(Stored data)
Start of Block
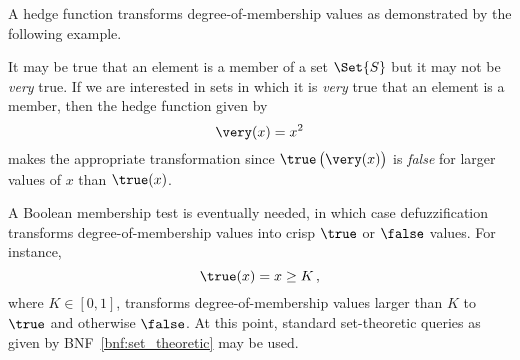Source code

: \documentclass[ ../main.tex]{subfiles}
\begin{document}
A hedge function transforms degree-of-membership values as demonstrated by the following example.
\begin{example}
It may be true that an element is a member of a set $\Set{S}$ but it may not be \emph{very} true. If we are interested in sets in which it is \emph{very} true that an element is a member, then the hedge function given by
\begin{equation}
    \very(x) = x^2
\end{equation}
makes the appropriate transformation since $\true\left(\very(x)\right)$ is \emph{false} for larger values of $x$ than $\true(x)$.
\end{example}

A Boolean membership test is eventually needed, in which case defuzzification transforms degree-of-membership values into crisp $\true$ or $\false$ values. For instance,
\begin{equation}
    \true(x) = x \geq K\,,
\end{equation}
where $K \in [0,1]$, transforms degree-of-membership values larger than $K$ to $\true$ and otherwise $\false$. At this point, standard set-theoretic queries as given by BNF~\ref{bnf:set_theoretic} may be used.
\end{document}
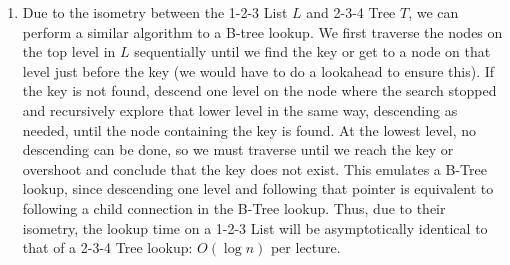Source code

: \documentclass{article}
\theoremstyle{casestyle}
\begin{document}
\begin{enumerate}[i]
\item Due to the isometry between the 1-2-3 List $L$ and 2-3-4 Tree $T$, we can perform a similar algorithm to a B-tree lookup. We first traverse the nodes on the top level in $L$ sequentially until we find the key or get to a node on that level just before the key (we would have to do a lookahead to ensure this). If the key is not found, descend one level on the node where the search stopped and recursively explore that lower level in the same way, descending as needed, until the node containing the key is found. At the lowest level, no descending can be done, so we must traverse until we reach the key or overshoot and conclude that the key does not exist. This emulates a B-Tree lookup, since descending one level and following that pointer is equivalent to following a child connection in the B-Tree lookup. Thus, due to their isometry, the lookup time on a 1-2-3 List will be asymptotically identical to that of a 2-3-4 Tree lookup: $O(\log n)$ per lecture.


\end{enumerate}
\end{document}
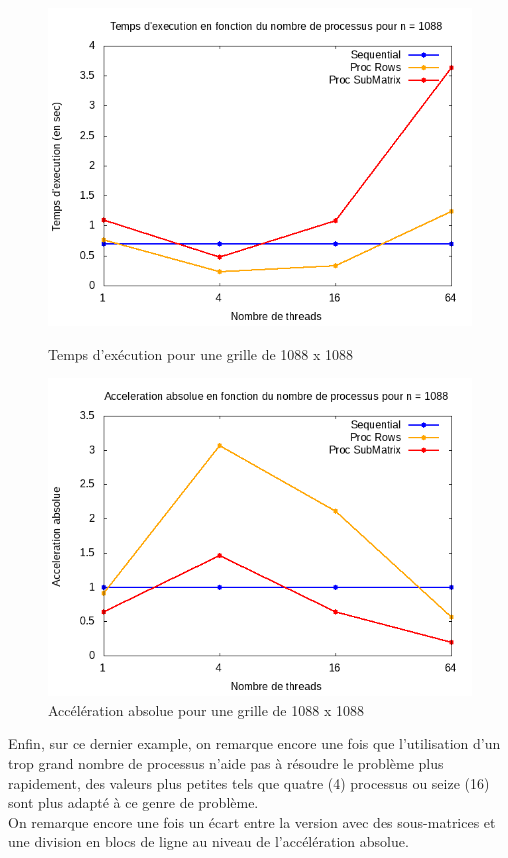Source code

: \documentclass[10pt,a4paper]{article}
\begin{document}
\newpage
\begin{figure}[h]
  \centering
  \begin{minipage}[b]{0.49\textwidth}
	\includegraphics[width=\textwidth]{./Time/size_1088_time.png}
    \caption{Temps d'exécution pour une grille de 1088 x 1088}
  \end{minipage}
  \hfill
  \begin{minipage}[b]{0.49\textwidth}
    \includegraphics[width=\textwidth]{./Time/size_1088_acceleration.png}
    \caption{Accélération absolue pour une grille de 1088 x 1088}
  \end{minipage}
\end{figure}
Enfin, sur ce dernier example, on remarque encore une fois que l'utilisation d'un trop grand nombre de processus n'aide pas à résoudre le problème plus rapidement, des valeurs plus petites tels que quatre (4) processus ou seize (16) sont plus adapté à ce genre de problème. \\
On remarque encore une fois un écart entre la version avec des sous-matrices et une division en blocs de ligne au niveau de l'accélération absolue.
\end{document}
End of Block
Start of Block
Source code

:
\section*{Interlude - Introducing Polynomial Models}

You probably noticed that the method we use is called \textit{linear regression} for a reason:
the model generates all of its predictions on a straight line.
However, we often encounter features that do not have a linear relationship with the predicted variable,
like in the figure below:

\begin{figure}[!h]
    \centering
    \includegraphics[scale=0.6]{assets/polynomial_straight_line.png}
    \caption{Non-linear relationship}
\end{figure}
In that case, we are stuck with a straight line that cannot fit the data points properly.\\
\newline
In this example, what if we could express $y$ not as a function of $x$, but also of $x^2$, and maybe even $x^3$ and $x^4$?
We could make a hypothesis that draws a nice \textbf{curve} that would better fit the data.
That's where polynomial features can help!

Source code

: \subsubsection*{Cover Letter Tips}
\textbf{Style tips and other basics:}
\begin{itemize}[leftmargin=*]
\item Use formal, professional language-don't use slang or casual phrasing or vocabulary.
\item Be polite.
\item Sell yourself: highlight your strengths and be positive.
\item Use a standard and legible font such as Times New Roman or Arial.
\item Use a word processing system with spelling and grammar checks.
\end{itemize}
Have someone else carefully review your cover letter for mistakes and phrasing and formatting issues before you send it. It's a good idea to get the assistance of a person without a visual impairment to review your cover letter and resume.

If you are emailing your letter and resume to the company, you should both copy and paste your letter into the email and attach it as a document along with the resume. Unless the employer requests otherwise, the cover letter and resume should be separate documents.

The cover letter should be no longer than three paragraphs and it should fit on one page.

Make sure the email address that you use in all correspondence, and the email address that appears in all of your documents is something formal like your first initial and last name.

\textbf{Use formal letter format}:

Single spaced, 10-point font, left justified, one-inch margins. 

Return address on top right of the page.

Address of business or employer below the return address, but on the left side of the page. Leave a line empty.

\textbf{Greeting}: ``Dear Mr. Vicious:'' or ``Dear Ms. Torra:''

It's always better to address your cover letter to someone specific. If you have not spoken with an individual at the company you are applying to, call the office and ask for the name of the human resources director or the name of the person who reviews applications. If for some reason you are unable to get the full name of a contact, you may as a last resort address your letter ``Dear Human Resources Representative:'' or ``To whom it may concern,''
End of Block
Start of Block
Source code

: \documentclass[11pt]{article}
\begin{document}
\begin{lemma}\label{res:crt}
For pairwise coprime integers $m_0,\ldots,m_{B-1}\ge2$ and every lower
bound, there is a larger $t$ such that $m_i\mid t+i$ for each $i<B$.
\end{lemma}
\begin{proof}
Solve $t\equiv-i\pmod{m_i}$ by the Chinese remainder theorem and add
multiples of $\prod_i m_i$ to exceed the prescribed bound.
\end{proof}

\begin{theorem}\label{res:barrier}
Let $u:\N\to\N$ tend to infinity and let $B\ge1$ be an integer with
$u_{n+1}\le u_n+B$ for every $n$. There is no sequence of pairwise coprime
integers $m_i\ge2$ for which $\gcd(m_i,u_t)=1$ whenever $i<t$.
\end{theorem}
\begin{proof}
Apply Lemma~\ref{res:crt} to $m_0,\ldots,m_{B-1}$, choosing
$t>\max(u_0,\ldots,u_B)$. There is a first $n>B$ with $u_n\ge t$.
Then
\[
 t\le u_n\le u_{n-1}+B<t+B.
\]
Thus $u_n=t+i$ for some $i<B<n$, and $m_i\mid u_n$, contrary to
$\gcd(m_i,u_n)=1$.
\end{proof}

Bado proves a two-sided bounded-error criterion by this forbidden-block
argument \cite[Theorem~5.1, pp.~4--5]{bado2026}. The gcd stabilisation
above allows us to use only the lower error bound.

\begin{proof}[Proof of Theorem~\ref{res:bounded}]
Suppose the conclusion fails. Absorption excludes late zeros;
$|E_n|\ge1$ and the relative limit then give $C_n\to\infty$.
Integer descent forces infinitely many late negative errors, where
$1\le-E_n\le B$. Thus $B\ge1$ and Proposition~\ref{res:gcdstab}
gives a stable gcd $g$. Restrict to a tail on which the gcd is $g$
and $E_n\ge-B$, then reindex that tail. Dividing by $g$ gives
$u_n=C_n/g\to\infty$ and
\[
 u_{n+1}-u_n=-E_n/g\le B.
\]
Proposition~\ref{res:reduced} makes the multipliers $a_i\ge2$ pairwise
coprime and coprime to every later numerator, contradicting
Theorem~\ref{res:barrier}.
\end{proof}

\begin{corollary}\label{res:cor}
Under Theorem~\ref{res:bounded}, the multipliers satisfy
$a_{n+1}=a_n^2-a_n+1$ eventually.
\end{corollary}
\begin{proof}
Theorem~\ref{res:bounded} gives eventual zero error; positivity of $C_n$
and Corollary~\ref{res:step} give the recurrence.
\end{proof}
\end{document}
End of Block
EXERCISE GOAL: Scan the records for the word "article". Copy each line where it turns up.

RESULT:
: \documentclass{article}
: \documentclass[10pt,a4paper]{article}
: \documentclass[11pt]{article}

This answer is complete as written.